Find the line containing "En la ventana" in the records below. Copy exactly that line and each one after it, ending at the line containing "con una PCL", and nothing more.

-- Records provided follows --

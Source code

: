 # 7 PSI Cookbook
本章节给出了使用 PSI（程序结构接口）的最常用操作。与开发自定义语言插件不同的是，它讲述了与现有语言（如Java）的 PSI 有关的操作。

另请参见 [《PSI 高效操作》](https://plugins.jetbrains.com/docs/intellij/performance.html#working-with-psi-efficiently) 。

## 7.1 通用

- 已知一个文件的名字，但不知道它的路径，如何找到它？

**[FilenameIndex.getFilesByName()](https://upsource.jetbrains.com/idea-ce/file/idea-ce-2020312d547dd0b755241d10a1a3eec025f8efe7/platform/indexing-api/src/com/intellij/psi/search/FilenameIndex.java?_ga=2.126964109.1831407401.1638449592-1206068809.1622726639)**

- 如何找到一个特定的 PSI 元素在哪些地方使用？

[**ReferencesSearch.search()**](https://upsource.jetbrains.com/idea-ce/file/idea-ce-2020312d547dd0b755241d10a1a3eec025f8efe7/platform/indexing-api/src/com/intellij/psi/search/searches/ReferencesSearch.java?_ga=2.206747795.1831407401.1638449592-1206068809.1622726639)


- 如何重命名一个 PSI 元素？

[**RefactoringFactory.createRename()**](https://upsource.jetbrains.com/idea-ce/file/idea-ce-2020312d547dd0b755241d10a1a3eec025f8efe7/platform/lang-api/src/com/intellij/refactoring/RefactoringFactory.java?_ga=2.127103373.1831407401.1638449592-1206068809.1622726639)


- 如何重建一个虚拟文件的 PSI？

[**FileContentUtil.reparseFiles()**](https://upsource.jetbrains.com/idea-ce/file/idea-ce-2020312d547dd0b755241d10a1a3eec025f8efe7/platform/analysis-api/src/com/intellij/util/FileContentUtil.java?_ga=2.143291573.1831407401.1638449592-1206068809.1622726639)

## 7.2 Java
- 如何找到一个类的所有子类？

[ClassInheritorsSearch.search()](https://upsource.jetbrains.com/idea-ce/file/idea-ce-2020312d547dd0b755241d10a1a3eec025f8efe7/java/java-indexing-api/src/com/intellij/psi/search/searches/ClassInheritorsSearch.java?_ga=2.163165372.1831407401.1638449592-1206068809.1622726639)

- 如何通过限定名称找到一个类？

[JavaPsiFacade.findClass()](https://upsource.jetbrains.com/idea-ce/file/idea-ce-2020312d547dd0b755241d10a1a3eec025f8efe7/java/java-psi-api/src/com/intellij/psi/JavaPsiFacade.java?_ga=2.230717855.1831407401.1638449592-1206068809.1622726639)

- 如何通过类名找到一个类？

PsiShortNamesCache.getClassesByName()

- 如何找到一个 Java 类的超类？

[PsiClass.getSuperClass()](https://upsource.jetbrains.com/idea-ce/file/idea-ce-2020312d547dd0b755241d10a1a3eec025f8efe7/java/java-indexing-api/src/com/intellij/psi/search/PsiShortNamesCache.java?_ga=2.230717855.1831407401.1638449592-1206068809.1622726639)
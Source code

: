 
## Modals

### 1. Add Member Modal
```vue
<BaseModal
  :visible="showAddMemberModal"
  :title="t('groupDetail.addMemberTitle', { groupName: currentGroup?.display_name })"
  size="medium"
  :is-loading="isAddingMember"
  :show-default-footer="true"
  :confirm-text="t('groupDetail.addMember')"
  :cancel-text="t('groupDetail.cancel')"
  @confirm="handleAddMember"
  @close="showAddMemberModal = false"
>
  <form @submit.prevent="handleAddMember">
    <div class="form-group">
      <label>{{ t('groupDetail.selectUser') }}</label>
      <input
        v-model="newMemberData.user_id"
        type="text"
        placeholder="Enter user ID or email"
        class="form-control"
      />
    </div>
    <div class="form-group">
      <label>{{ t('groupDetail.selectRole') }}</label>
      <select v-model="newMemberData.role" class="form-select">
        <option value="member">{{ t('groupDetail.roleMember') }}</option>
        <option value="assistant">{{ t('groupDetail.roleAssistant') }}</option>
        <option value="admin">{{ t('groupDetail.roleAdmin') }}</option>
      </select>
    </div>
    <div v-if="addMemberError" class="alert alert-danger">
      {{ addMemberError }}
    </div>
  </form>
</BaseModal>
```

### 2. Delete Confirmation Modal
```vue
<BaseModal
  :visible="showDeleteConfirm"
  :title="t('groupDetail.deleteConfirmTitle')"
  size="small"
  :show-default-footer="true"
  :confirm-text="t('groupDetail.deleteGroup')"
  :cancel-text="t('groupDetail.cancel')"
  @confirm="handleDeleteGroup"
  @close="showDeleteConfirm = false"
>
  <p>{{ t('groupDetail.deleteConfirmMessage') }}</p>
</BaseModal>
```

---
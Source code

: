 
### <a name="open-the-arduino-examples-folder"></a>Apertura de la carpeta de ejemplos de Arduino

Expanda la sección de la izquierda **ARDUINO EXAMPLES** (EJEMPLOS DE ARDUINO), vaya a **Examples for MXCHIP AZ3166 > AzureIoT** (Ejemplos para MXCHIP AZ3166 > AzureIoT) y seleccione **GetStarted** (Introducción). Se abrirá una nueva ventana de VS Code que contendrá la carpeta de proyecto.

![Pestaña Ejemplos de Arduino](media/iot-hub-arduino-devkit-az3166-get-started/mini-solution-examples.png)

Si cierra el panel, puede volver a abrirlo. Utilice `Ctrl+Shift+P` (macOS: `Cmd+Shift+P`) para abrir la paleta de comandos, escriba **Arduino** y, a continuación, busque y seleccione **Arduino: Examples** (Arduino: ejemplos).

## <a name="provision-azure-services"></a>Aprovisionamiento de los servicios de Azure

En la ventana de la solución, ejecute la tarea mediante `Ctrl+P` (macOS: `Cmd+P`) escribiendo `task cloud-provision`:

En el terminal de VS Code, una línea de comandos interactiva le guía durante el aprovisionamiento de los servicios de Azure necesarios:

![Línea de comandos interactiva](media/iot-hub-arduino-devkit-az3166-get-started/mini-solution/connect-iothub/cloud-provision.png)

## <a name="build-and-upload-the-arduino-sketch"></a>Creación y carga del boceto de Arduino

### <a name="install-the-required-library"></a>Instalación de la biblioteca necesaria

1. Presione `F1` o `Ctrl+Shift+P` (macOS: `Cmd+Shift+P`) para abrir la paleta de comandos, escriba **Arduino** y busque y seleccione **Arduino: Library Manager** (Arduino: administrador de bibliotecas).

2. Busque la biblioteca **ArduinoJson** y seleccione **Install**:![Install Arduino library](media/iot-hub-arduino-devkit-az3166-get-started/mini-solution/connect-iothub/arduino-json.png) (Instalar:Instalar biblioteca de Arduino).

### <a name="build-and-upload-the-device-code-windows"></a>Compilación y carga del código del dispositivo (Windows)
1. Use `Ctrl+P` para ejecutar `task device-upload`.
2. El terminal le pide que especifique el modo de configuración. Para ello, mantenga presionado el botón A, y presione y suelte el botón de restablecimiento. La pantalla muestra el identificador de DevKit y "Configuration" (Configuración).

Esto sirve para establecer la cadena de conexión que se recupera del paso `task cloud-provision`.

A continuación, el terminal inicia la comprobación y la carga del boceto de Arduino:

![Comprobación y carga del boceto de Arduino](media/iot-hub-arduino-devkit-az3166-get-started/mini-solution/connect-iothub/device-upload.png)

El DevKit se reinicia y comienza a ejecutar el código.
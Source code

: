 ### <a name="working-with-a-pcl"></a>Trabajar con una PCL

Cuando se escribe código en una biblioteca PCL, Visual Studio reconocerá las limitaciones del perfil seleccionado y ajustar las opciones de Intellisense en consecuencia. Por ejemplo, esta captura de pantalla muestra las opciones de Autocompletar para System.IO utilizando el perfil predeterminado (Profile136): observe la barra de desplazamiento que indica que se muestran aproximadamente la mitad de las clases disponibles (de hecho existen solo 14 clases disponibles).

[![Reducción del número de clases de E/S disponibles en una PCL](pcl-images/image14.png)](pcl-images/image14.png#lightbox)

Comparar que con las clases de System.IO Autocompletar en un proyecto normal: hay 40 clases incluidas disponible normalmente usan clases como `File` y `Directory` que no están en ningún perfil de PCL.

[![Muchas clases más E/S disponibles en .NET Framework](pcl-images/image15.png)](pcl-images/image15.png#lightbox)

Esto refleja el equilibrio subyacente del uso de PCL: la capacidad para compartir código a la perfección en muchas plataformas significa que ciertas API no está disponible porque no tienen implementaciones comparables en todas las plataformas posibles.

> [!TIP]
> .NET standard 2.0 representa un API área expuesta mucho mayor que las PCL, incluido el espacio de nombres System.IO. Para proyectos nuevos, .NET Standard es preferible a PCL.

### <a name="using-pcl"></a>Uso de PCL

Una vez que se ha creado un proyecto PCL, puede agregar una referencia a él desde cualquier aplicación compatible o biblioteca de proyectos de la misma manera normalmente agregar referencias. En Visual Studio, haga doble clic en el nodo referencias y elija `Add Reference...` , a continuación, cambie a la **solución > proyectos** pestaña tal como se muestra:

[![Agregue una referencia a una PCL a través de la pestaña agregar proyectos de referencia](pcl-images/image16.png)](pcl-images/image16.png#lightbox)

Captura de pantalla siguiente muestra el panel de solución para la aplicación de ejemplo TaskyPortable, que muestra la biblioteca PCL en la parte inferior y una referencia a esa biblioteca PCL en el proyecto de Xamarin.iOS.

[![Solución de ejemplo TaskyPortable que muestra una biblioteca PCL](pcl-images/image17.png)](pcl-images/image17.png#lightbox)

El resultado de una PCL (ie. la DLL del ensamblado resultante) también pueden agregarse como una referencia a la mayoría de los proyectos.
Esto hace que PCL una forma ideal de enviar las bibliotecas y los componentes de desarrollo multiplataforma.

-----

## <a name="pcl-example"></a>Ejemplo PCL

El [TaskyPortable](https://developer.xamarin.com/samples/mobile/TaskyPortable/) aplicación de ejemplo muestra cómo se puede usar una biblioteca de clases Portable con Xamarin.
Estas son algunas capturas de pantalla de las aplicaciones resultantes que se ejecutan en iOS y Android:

-- Records provided concluded --

▸ Reply to the task:
En la ventana de la solución, ejecute la tarea mediante `Ctrl+P` (macOS: `Cmd+P`) escribiendo `task cloud-provision`:

En el terminal de VS Code, una línea de comandos interactiva le guía durante el aprovisionamiento de los servicios de Azure necesarios:

![Línea de comandos interactiva](media/iot-hub-arduino-devkit-az3166-get-started/mini-solution/connect-iothub/cloud-provision.png)

## <a name="build-and-upload-the-arduino-sketch"></a>Creación y carga del boceto de Arduino

### <a name="install-the-required-library"></a>Instalación de la biblioteca necesaria

1. Presione `F1` o `Ctrl+Shift+P` (macOS: `Cmd+Shift+P`) para abrir la paleta de comandos, escriba **Arduino** y busque y seleccione **Arduino: Library Manager** (Arduino: administrador de bibliotecas).

2. Busque la biblioteca **ArduinoJson** y seleccione **Install**:![Install Arduino library](media/iot-hub-arduino-devkit-az3166-get-started/mini-solution/connect-iothub/arduino-json.png) (Instalar:Instalar biblioteca de Arduino).

### <a name="build-and-upload-the-device-code-windows"></a>Compilación y carga del código del dispositivo (Windows)
1. Use `Ctrl+P` para ejecutar `task device-upload`.
2. El terminal le pide que especifique el modo de configuración. Para ello, mantenga presionado el botón A, y presione y suelte el botón de restablecimiento. La pantalla muestra el identificador de DevKit y "Configuration" (Configuración).

Esto sirve para establecer la cadena de conexión que se recupera del paso `task cloud-provision`.

A continuación, el terminal inicia la comprobación y la carga del boceto de Arduino:

![Comprobación y carga del boceto de Arduino](media/iot-hub-arduino-devkit-az3166-get-started/mini-solution/connect-iothub/device-upload.png)

El DevKit se reinicia y comienza a ejecutar el código.
Source code

: ### <a name="working-with-a-pcl"></a>Trabajar con una PCL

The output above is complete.